McCarthy suffered an appendicitis at the age of five and nearly died.  That led to three abdominal surgeries the following year and he was kept away from contact sports by his mother following doctor's advice.  An avid learner, he picked up world geography and followed the progress of World War II armies at his mother's kitchen table. Although he fell behind in athletics, his brother, Frank, remembers, "in the classroom, he was untouchable, a straight-A student".

During the World War II, prices soared and the family faced greater difficulty than during the depression.  He and his brothers took jobs to help.  During his high school years, McCarthy worked in a downtown Houston petroleum statistics office, running a multi-lift printing press.  He also started his own janitorial service which had three employees.

McCarthy attended primary school at All Saints School in Houston Heights.  He graduated from St. Thomas High School in Houston and earned a Bachelor of Arts degree in economics and sociology from the University of St. Thomas in Houston in 1956.  He began his seminary training at St. Mary Seminary in Wickliffe, Ohio.  He was awarded a Master of Theology degree from the University of St. Thomas in 1979.

Priesthood 
McCarthy was ordained to the priesthood on May 25, 1956, for the Diocese of Galveston.  His first assignment was St. Pius Parish in Pasadena, Texas where he initiated his first parish social ministry program.  His next parish was St. Cecilia's in an affluent section of Houston.  His third assignment was his home parish, All Saints.  After several non-parish assignments in San Antonio and Washington D.C., McCarthy returned to Houston to become pastor of St. Theresa's. Parish  It was here that he developed his ideas for the parish social ministry model.  This "Sisters in Social Services" program was adopted by Catholic Charities USA.

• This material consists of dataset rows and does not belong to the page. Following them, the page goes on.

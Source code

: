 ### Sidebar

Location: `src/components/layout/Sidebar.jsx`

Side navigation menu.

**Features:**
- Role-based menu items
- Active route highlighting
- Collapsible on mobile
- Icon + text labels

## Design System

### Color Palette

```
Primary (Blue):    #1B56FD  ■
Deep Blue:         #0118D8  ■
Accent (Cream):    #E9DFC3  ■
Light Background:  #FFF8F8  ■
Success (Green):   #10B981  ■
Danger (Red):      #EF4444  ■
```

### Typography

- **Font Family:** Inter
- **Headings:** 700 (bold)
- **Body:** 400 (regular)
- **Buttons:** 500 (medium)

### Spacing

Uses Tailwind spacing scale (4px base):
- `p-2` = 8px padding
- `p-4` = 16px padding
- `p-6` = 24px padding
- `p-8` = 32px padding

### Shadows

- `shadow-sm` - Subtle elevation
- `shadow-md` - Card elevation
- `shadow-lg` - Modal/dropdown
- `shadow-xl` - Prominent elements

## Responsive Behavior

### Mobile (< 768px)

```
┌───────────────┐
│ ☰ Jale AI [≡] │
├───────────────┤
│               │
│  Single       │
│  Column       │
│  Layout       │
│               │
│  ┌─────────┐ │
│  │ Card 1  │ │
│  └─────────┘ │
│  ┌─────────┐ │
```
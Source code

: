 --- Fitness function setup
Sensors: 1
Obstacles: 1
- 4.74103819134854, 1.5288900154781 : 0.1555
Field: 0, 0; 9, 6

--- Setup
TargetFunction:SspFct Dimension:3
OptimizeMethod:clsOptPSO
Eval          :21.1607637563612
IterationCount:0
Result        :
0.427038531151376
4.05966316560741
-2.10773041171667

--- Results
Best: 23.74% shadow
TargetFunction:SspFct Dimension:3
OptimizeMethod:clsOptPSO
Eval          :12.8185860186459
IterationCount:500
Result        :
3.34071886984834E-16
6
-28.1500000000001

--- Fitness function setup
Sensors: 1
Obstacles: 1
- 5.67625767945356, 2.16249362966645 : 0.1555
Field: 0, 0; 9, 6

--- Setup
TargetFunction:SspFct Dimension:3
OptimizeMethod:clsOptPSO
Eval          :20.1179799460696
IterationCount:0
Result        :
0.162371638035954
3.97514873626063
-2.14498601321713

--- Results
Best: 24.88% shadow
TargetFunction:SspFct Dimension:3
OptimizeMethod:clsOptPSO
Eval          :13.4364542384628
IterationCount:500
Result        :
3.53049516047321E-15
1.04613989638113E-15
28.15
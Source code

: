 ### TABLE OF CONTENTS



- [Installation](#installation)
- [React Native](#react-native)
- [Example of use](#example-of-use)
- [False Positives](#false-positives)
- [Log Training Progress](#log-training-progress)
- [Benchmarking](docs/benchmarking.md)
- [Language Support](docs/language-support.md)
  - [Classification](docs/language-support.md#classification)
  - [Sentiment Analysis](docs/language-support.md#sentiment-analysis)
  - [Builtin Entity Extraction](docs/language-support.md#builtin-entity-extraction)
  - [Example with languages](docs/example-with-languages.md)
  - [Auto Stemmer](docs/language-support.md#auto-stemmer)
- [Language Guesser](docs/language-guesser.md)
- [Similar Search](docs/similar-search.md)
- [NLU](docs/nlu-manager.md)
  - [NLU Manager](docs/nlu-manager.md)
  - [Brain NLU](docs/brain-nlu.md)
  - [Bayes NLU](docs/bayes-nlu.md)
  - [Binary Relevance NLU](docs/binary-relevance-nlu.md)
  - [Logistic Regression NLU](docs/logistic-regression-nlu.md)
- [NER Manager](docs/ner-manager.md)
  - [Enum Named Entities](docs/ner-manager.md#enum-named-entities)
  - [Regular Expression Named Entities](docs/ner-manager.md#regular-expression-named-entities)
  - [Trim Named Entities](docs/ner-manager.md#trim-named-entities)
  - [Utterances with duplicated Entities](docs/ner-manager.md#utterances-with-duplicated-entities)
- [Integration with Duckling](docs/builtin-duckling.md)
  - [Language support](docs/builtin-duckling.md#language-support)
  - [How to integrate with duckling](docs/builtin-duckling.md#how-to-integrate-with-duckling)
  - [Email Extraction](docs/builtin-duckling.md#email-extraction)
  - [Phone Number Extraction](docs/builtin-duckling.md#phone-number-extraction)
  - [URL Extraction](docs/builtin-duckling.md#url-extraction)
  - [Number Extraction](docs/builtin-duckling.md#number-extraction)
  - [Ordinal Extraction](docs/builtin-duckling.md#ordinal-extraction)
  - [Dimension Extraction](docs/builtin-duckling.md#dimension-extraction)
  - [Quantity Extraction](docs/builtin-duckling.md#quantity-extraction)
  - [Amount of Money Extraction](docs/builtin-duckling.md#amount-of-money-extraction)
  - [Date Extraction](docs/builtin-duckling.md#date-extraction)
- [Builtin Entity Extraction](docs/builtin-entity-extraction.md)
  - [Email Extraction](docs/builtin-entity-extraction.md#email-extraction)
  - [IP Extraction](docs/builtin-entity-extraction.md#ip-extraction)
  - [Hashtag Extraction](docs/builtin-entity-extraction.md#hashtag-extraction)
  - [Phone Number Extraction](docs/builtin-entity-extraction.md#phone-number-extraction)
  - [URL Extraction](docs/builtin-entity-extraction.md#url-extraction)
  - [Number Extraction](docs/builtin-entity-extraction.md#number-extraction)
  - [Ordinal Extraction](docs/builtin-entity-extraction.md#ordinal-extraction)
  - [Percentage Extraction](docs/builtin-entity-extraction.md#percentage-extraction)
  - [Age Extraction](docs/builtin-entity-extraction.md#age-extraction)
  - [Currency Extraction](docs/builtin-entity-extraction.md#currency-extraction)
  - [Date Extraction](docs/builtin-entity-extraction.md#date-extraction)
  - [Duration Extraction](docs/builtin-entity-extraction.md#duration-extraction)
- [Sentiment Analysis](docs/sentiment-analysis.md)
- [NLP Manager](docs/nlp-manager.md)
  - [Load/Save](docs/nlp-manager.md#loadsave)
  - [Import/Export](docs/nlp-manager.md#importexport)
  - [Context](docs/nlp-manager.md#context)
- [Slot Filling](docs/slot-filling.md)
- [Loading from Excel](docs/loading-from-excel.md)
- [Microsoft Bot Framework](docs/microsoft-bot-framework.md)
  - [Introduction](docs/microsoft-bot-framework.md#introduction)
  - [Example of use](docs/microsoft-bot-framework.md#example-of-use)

In 1966, McCarthy was appointed executive director of the Bishops' Committee for Spanish-speaking Catholics in San Antonio, where he focused on migrant farm workers.  In 1966, McCarthy went to Washington, D.C. and worked with the U.S. Catholic Conference.  He served as the director of the Social Action Department for one year and director of the Division for Poverty Programs for another year.  He also helped found the Catholic Campaign for Human Development, which became the Catholic leadership's primary anti-poverty initiative, hammering out the initial concepts at a weekend retreat.  Its mandate included voter registration, community-run schools, minority-owned and rural cooperatives, and job training programs.

In 1973, the bishops of Texas asked McCarthy to be the executive director of the Texas Catholic Conference (TCC), the public policy arm of the bishops.  At that time Texas had eleven dioceses and was the largest state conference in the nation.  He enjoyed the diversity of the role, once contrasting the differences between El Paso and Beaumont.  He led the TCC for seven years before being appointed auxiliary bishop.

Auxiliary Bishop of Galveston-Houston
On January 23, 1979, Pope John Paul II appointed McCarthy as an auxiliary bishop of the Diocese of Galveston-Houston.  He was consecrated on March 14, 1979, by Bishop John Morkovsky.

Bishop of Austin
On December 24, 1985, McCarthy was appointed by John Paul II as bishop of the Diocese of Austin and installed on February 26, 1986.  He served for 15 years.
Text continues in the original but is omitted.